Records from a data collection:

>>>

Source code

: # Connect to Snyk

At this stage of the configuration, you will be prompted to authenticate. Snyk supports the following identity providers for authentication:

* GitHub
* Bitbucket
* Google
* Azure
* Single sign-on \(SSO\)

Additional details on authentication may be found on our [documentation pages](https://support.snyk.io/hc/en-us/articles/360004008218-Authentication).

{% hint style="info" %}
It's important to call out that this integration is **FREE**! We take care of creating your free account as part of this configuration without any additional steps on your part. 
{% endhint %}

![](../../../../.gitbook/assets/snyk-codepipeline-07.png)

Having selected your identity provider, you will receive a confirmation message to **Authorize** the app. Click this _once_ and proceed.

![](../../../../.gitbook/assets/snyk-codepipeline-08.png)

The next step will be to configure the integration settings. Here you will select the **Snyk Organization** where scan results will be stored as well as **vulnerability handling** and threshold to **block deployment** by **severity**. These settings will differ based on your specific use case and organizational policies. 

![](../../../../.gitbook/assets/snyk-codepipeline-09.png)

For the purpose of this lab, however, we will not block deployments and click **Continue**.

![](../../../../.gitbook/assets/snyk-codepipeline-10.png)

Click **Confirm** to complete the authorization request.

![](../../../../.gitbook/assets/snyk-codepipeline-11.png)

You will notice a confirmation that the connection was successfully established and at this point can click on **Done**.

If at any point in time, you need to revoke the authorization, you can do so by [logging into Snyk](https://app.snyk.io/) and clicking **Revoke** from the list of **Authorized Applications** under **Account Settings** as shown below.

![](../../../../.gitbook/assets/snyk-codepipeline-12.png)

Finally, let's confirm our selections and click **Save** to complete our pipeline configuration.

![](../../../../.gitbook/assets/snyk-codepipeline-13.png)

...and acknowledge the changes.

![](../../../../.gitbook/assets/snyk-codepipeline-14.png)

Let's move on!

<<<

(TASK OBJECTIVE): Restate the data above word for word. Leave nothing out.

(EXERCISE OUTPUT):
Source code

: # Connect to Snyk

At this stage of the configuration, you will be prompted to authenticate. Snyk supports the following identity providers for authentication:

* GitHub
* Bitbucket
* Google
* Azure
* Single sign-on \(SSO\)

Additional details on authentication may be found on our [documentation pages](https://support.snyk.io/hc/en-us/articles/360004008218-Authentication).

{% hint style="info" %}
It's important to call out that this integration is **FREE**! We take care of creating your free account as part of this configuration without any additional steps on your part. 
{% endhint %}

![](../../../../.gitbook/assets/snyk-codepipeline-07.png)

Having selected your identity provider, you will receive a confirmation message to **Authorize** the app. Click this _once_ and proceed.

![](../../../../.gitbook/assets/snyk-codepipeline-08.png)

The next step will be to configure the integration settings. Here you will select the **Snyk Organization** where scan results will be stored as well as **vulnerability handling** and threshold to **block deployment** by **severity**. These settings will differ based on your specific use case and organizational policies. 

![](../../../../.gitbook/assets/snyk-codepipeline-09.png)

For the purpose of this lab, however, we will not block deployments and click **Continue**.

![](../../../../.gitbook/assets/snyk-codepipeline-10.png)

Click **Confirm** to complete the authorization request.

![](../../../../.gitbook/assets/snyk-codepipeline-11.png)

You will notice a confirmation that the connection was successfully established and at this point can click on **Done**.

If at any point in time, you need to revoke the authorization, you can do so by [logging into Snyk](https://app.snyk.io/) and clicking **Revoke** from the list of **Authorized Applications** under **Account Settings** as shown below.

![](../../../../.gitbook/assets/snyk-codepipeline-12.png)

Finally, let's confirm our selections and click **Save** to complete our pipeline configuration.

![](../../../../.gitbook/assets/snyk-codepipeline-13.png)

...and acknowledge the changes.

![](../../../../.gitbook/assets/snyk-codepipeline-14.png)

Let's move on!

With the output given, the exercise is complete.